The Smile Revolution

The Smile Revolution is very niche. Think of a niche as a shallow recess: an orifice. This is the subject of this oddly compelling book.

King Louis XIV sat on the French throne for seventy two years, the longest reign of any crowned head in Europe. He was the ‘Sun King’, an absolute monarch who transformed France into a great power. Versailles, once a hunting lodge, became the centre of his empire and one of the largest palaces in the world. Louis’ influence was profound, his every word and gesture considered, discussed, imitated. Louis, unlike his predecessors, did not wear a beard, and in his forties lost all his teeth. Clean shaven, and with a puckered mouth, Louis avoided smiling and if the king frowned, the frown became a fashion statement. Smiling was considered ‘an affectation which artists, connoisseurs and people of good taste are unanimous in condemning.’

When Louis needed significant and painful surgery to remove an anal fistula, courtiers approached their doctors complaining of a similar ailment, and many expressed profound disappointment to be told they did not need treatment. After Louis’ death and the rise of professional dentistry, smiling was less frowned upon. Tooth pulling was theatre, the poor were often paid for their teeth, battlefield corpses were often robbed of their teeth for dentures.
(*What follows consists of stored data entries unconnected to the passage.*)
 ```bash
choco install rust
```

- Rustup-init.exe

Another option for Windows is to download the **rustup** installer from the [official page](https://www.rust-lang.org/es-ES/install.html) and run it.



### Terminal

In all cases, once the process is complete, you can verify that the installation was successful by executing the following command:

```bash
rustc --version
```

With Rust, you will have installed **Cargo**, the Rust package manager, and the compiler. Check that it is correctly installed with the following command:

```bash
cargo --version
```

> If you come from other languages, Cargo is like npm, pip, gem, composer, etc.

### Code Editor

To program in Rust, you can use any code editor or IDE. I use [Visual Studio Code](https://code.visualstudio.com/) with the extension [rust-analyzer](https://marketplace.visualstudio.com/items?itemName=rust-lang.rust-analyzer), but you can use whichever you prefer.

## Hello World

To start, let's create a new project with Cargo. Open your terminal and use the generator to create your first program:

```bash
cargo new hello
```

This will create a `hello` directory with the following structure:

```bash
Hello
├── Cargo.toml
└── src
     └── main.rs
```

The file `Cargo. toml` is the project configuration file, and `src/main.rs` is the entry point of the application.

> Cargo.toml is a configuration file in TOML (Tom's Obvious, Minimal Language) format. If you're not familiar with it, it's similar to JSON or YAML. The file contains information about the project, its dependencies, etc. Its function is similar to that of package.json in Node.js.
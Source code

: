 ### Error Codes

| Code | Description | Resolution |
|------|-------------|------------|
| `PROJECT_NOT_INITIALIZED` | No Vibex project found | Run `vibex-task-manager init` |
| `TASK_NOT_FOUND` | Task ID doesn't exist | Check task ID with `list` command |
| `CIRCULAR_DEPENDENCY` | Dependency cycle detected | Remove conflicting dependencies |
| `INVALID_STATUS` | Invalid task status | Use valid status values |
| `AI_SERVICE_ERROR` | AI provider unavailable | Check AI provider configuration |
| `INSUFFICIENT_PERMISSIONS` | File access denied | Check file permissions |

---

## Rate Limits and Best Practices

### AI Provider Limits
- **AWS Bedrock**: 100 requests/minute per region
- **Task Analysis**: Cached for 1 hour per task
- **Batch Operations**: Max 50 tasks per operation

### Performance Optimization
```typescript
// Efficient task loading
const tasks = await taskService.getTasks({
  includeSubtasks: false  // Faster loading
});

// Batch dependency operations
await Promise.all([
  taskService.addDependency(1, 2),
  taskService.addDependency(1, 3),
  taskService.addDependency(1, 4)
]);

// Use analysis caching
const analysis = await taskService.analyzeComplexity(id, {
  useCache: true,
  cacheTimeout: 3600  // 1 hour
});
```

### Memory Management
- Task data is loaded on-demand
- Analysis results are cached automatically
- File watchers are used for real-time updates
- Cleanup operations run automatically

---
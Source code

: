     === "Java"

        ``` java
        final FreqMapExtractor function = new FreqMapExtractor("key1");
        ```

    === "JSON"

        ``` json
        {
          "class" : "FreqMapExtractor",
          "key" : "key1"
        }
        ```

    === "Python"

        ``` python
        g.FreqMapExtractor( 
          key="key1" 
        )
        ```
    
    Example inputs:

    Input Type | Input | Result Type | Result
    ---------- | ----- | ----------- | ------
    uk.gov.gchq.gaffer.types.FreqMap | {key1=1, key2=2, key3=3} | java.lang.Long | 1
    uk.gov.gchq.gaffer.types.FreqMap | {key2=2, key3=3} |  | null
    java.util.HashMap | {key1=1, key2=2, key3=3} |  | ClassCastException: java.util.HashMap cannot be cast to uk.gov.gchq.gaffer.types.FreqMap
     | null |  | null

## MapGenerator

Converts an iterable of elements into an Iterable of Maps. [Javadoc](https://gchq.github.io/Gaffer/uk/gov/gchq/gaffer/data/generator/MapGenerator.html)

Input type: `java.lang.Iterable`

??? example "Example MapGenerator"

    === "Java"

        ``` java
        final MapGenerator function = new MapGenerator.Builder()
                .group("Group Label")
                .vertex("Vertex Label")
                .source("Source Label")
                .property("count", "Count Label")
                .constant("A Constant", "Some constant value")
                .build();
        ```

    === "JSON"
Soon sufficient progress was made for dentistry to accept that teeth could be saved from the pliers. Smiling not only revealed your sensibility, it demonstrated you were wealthy enough to afford dental treatment.

But the country grew restless and ‘the Terror’, the bloodbath that followed the revolution of 1789, wiped away a generation of progressives. Antoine Lavoisier, the pioneering chemist, went to the guillotine. So did many dentists. France was once again plunged into dental darkness and the smile would remain unfashionable and uncouth for over a century.